On Oct 4, 2014, at 6:08 PM, Milian Wolff <[email protected]> wrote:
> 
> this sounds very interesting. How does it compare speed-wise to local 
> unwinding?
> 

Local unwinding is special. For single-threaded programs we can access process'
memory and registers without overhead. In multi-threaded programs we need a way
to stop threads and get their registers. It implies using IPC mechanisms, so the
speed will degrade again.

I conducted simple tests tracing one thread of multithreaded program. Stack
contained 14 frames in 3 shared objects + 1 executable.

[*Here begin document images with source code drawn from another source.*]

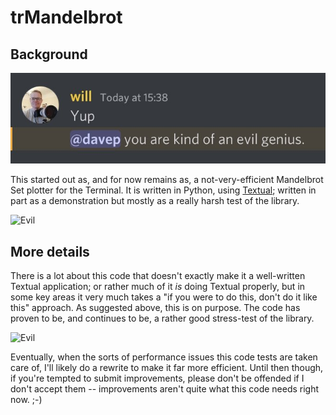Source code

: # trMandelbrot

## Background

![Evil](img/evil.jpg)

This started out as, and for now remains as, a not-very-efficient Mandelbrot
Set plotter for the Terminal. It is written in Python, using
[Textual](https://textual.textualize.io/); written in part as a
demonstration but mostly as a really harsh test of the library.

![Evil](img/set1.jpg)

## More details

There is a lot about this code that doesn't exactly make it a well-written
Textual application; or rather much of it *is* doing Textual properly, but
in some key areas it very much takes a "if you were to do this, don't do it
like this" approach. As suggested above, this is on purpose. The code has
proven to be, and continues to be, a rather good stress-test of the library.

![Evil](img/set2.jpg)

Eventually, when the sorts of performance issues this code tests are taken
care of, I'll likely do a rewrite to make it far more efficient. Until then
though, if you're tempted to submit improvements, please don't be offended
if I don't accept them -- improvements aren't quite what this code needs
right now. ;-)

[//]: # (README.md ends here)
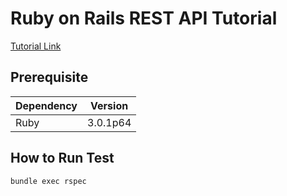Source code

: # Ruby on Rails REST API Tutorial

[Tutorial Link](https://www.digitalocean.com/community/tutorials/build-a-restful-json-api-with-rails-5-part-one)

## Prerequisite
| Dependency | Version |
| ----- | ----- |
| Ruby | 3.0.1p64 |

## How to Run Test

`bundle exec rspec`
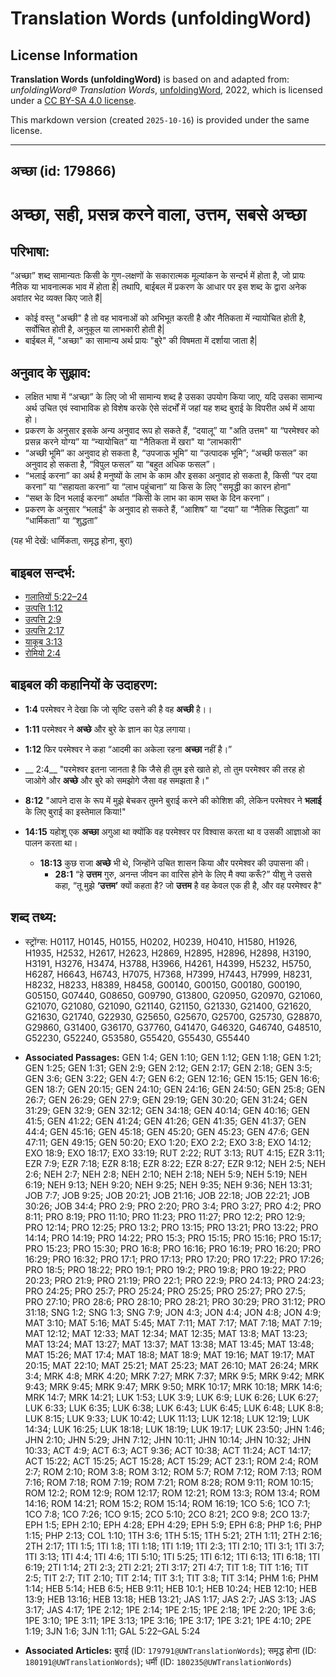 # Translation Words (unfoldingWord)

## License Information

**Translation Words (unfoldingWord)** is based on and adapted from: _unfoldingWord® Translation Words_, [unfoldingWord](https://unfoldingword.org/utw), 2022, which is licensed under a [CC BY-SA 4.0 license](https://creativecommons.org/licenses/by-sa/4.0/legalcode.en).

This markdown version (created `2025-10-16`) is provided under the same license.



--------------------------------

## अच्छा (id: 179866)

अच्छा, सही, प्रसन्न करने वाला, उत्तम, सबसे अच्छा
================================================

परिभाषा:
--------

“अच्छा” शब्द सामान्यतः किसी के गुण\-लक्षणों के सकारात्मक मूल्यांकन के सन्दर्भ में होता है, जो प्रायः नैतिक या भावनात्मक भाव में होता है\| तथापि, बाईबल में प्रकरण के आधार पर इस शब्द के द्वारा अनेक अवांतर भेद व्यक्त किए जाते हैं\|

* कोई वस्तु "अच्छी" है तो वह भावनाओं को अभिभूत करती है और नैतिकता में न्यायोचित होती है, सर्वोचित होती है, अनुकूल या लाभकारी होती है\|
* बाईबल में, "अच्छा" का सामान्य अर्थ प्रायः "बुरे" की विषमता में दर्शाया जाता है\|

अनुवाद के सुझाव:
----------------

* लक्षित भाषा में “अच्छा” के लिए जो भी सामान्य शब्द है उसका उपयोग किया जाए, यदि उसका सामान्य अर्थ उचित एवं स्वाभाविक हो विशेष करके ऐसे संदर्भों में जहां यह शब्द बुराई के विपरीत अर्थ में आया हो।
* प्रकरण के अनुसार इसके अन्य अनुवाद रूप हो सकते हैं, “दयालू” या "अति उत्तम" या “परमेश्वर को प्रसन्न करने योग्य” या “न्यायोचित” या "नैतिकता में खरा" या “लाभकारी”
* “अच्छी भूमि” का अनुवाद हो सकता है, “उपजाऊ भूमि” या “उत्पादक भूमि”; “अच्छी फसल” का अनुवाद हो सकता है, “विपुल फसल” या “बहुत अधिक फसल”।
* “भलाई करना” का अर्थ है मनुष्यों के लाभ के काम और इसका अनुवाद हो सकता है, किसी “पर दया करना” या “सहायता करना” या “लाभ पहुंचाना” या किस के लिए "समृद्धी का कारन होना"
* “सब्त के दिन भलाई करना” अर्थात “किसी के लाभ का काम सब्त के दिन करना”।
* प्रकरण के अनुसार “भलाई" के अनुवाद हो सकते हैं, “आशिष” या “दया” या “नैतिक सिद्धता” या “धार्मिकता” या “शुद्धता”

(यह भी देखें: धार्मिकता, समृद्ध होना, बुरा)

बाइबल सन्दर्भ:
--------------

* [गलातियों 5:22–24](https://ref.ly/Gal5:22-Gal5:24)
* [उत्पत्ति 1:12](https://ref.ly/Gen1:12)
* [उत्पत्ति 2:9](https://ref.ly/Gen2:9)
* [उत्पत्ति 2:17](https://ref.ly/Gen2:17)
* [याकूब 3:13](https://ref.ly/Jas3:13)
* [रोमियो 2:4](https://ref.ly/Rom2:4)

बाइबल की कहानियों के उदाहरण:
----------------------------

* **1:4** परमेश्वर ने देखा कि जो सृष्टि उसने की है वह **अच्छी** है।।
* **1:11** परमेश्वर ने **अच्छे** और बुरे के ज्ञान का पेड़ लगाया।
* **1:12** फिर परमेश्वर ने कहा “आदमी का अकेला रहना **अच्छा** नहीं है।”
* \_\_ 2:4\_\_ "परमेश्वर इतना जानता है कि जैसे ही तुम इसे खाते हो, तो तुम परमेश्वर की तरह हो जाओगे और **अच्छे** और बुरे को समझोगे जैसा वह समझता है।"
* **8:12** "आपने दास के रूप में मुझे बेचकर तुमने बुराई करने की कोशिश की, लेकिन परमेश्वर ने **भलाई** के लिए बुराई का इस्तेमाल किया!"
* **14:15** यहोशू एक **अच्छा** अगुआ था क्योंकि वह परमेश्वर पर विश्वास करता था व उसकी आज्ञाओ का पालन करता था।

    + **18:13** कुछ राजा **अच्छे** भी थे, जिन्होंने उचित शासन किया और परमेश्वर की उपासना की।
        + **28:1** “हे **उत्तम** गुरु, अनन्त जीवन का वारिस होने के लिए मै क्या करूँ?” यीशु ने उससे कहा, “तू मुझे **‘उत्तम’** क्यों कहता है? जो **उत्तम** है वह केवल एक ही है, और वह परमेश्वर है"

शब्द तथ्य:
----------

* स्ट्रोंग्स: H0117, H0145, H0155, H0202, H0239, H0410, H1580, H1926, H1935, H2532, H2617, H2623, H2869, H2895, H2896, H2898, H3190, H3191, H3276, H3474, H3788, H3966, H4261, H4399, H5232, H5750, H6287, H6643, H6743, H7075, H7368, H7399, H7443, H7999, H8231, H8232, H8233, H8389, H8458, G00140, G00150, G00180, G00190, G05150, G07440, G08650, G09790, G13800, G20950, G20970, G21060, G21070, G21080, G21090, G21140, G21150, G21330, G21400, G21620, G21630, G21740, G22930, G25650, G25670, G25700, G25730, G28870, G29860, G31400, G36170, G37760, G41470, G46320, G46740, G48510, G52230, G52240, G53580, G55420, G55430, G55440

* **Associated Passages:** GEN 1:4; GEN 1:10; GEN 1:12; GEN 1:18; GEN 1:21; GEN 1:25; GEN 1:31; GEN 2:9; GEN 2:12; GEN 2:17; GEN 2:18; GEN 3:5; GEN 3:6; GEN 3:22; GEN 4:7; GEN 6:2; GEN 12:16; GEN 15:15; GEN 16:6; GEN 18:7; GEN 20:15; GEN 24:10; GEN 24:16; GEN 24:50; GEN 25:8; GEN 26:7; GEN 26:29; GEN 27:9; GEN 29:19; GEN 30:20; GEN 31:24; GEN 31:29; GEN 32:9; GEN 32:12; GEN 34:18; GEN 40:14; GEN 40:16; GEN 41:5; GEN 41:22; GEN 41:24; GEN 41:26; GEN 41:35; GEN 41:37; GEN 44:4; GEN 45:16; GEN 45:18; GEN 45:20; GEN 45:23; GEN 47:6; GEN 47:11; GEN 49:15; GEN 50:20; EXO 1:20; EXO 2:2; EXO 3:8; EXO 14:12; EXO 18:9; EXO 18:17; EXO 33:19; RUT 2:22; RUT 3:13; RUT 4:15; EZR 3:11; EZR 7:9; EZR 7:18; EZR 8:18; EZR 8:22; EZR 8:27; EZR 9:12; NEH 2:5; NEH 2:6; NEH 2:7; NEH 2:8; NEH 2:10; NEH 2:18; NEH 5:9; NEH 5:19; NEH 6:19; NEH 9:13; NEH 9:20; NEH 9:25; NEH 9:35; NEH 9:36; NEH 13:31; JOB 7:7; JOB 9:25; JOB 20:21; JOB 21:16; JOB 22:18; JOB 22:21; JOB 30:26; JOB 34:4; PRO 2:9; PRO 2:20; PRO 3:4; PRO 3:27; PRO 4:2; PRO 8:11; PRO 8:19; PRO 11:10; PRO 11:23; PRO 11:27; PRO 12:2; PRO 12:9; PRO 12:14; PRO 12:25; PRO 13:2; PRO 13:15; PRO 13:21; PRO 13:22; PRO 14:14; PRO 14:19; PRO 14:22; PRO 15:3; PRO 15:15; PRO 15:16; PRO 15:17; PRO 15:23; PRO 15:30; PRO 16:8; PRO 16:16; PRO 16:19; PRO 16:20; PRO 16:29; PRO 16:32; PRO 17:1; PRO 17:13; PRO 17:20; PRO 17:22; PRO 17:26; PRO 18:5; PRO 18:22; PRO 19:1; PRO 19:2; PRO 19:8; PRO 19:22; PRO 20:23; PRO 21:9; PRO 21:19; PRO 22:1; PRO 22:9; PRO 24:13; PRO 24:23; PRO 24:25; PRO 25:7; PRO 25:24; PRO 25:25; PRO 25:27; PRO 27:5; PRO 27:10; PRO 28:6; PRO 28:10; PRO 28:21; PRO 30:29; PRO 31:12; PRO 31:18; SNG 1:2; SNG 1:3; SNG 7:9; JON 4:3; JON 4:4; JON 4:8; JON 4:9; MAT 3:10; MAT 5:16; MAT 5:45; MAT 7:11; MAT 7:17; MAT 7:18; MAT 7:19; MAT 12:12; MAT 12:33; MAT 12:34; MAT 12:35; MAT 13:8; MAT 13:23; MAT 13:24; MAT 13:27; MAT 13:37; MAT 13:38; MAT 13:45; MAT 13:48; MAT 15:26; MAT 17:4; MAT 18:8; MAT 18:9; MAT 19:16; MAT 19:17; MAT 20:15; MAT 22:10; MAT 25:21; MAT 25:23; MAT 26:10; MAT 26:24; MRK 3:4; MRK 4:8; MRK 4:20; MRK 7:27; MRK 7:37; MRK 9:5; MRK 9:42; MRK 9:43; MRK 9:45; MRK 9:47; MRK 9:50; MRK 10:17; MRK 10:18; MRK 14:6; MRK 14:7; MRK 14:21; LUK 1:53; LUK 3:9; LUK 6:9; LUK 6:26; LUK 6:27; LUK 6:33; LUK 6:35; LUK 6:38; LUK 6:43; LUK 6:45; LUK 6:48; LUK 8:8; LUK 8:15; LUK 9:33; LUK 10:42; LUK 11:13; LUK 12:18; LUK 12:19; LUK 14:34; LUK 16:25; LUK 18:18; LUK 18:19; LUK 19:17; LUK 23:50; JHN 1:46; JHN 2:10; JHN 5:29; JHN 7:12; JHN 10:11; JHN 10:14; JHN 10:32; JHN 10:33; ACT 4:9; ACT 6:3; ACT 9:36; ACT 10:38; ACT 11:24; ACT 14:17; ACT 15:22; ACT 15:25; ACT 15:28; ACT 15:29; ACT 23:1; ROM 2:4; ROM 2:7; ROM 2:10; ROM 3:8; ROM 3:12; ROM 5:7; ROM 7:12; ROM 7:13; ROM 7:16; ROM 7:18; ROM 7:19; ROM 7:21; ROM 8:28; ROM 9:11; ROM 10:15; ROM 12:2; ROM 12:9; ROM 12:17; ROM 12:21; ROM 13:3; ROM 13:4; ROM 14:16; ROM 14:21; ROM 15:2; ROM 15:14; ROM 16:19; 1CO 5:6; 1CO 7:1; 1CO 7:8; 1CO 7:26; 1CO 9:15; 2CO 5:10; 2CO 8:21; 2CO 9:8; 2CO 13:7; EPH 1:5; EPH 2:10; EPH 4:28; EPH 4:29; EPH 5:9; EPH 6:8; PHP 1:6; PHP 1:15; PHP 2:13; COL 1:10; 1TH 3:6; 1TH 5:15; 1TH 5:21; 2TH 1:11; 2TH 2:16; 2TH 2:17; 1TI 1:5; 1TI 1:8; 1TI 1:18; 1TI 1:19; 1TI 2:3; 1TI 2:10; 1TI 3:1; 1TI 3:7; 1TI 3:13; 1TI 4:4; 1TI 4:6; 1TI 5:10; 1TI 5:25; 1TI 6:12; 1TI 6:13; 1TI 6:18; 1TI 6:19; 2TI 1:14; 2TI 2:3; 2TI 2:21; 2TI 3:17; 2TI 4:7; TIT 1:8; TIT 1:16; TIT 2:5; TIT 2:7; TIT 2:10; TIT 2:14; TIT 3:1; TIT 3:8; TIT 3:14; PHM 1:6; PHM 1:14; HEB 5:14; HEB 6:5; HEB 9:11; HEB 10:1; HEB 10:24; HEB 12:10; HEB 13:9; HEB 13:16; HEB 13:18; HEB 13:21; JAS 1:17; JAS 2:7; JAS 3:13; JAS 3:17; JAS 4:17; 1PE 2:12; 1PE 2:14; 1PE 2:15; 1PE 2:18; 1PE 2:20; 1PE 3:6; 1PE 3:10; 1PE 3:11; 1PE 3:13; 1PE 3:16; 1PE 3:17; 1PE 3:21; 1PE 4:10; 2PE 1:19; 3JN 1:6; 3JN 1:11; GAL 5:22–GAL 5:24
* **Associated Articles:** बुराई (ID: `179791@UWTranslationWords`); समृद्ध होना (ID: `180191@UWTranslationWords`); धर्मी (ID: `180235@UWTranslationWords`)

In the first test I took a code piece from libunwind man page and measured time
with RDTSC.

void show_backtrace (void)
{
  unw_cursor_t cursor; unw_context_t uc;
  unw_word_t ip, sp;

  unw_getcontext(&uc);
  unw_init_local(&cursor, &uc);
  while (unw_step(&cursor) > 0) {
    unw_get_reg(&cursor, UNW_REG_IP, &ip);
    unw_get_reg(&cursor, UNW_REG_SP, &sp);
  }
}

In the second test I put never-ending select() in that place. In third test
there was infinite loop. tbstack copied data and registers for only one thread.

Tracing the process several times I got numbers in following range:

1) 37-56 microseconds for local unwinding (183 on cold start);
2) 129-166 microseconds with thread sleeping in select();
3) 124-141 microseconds with spinning thread.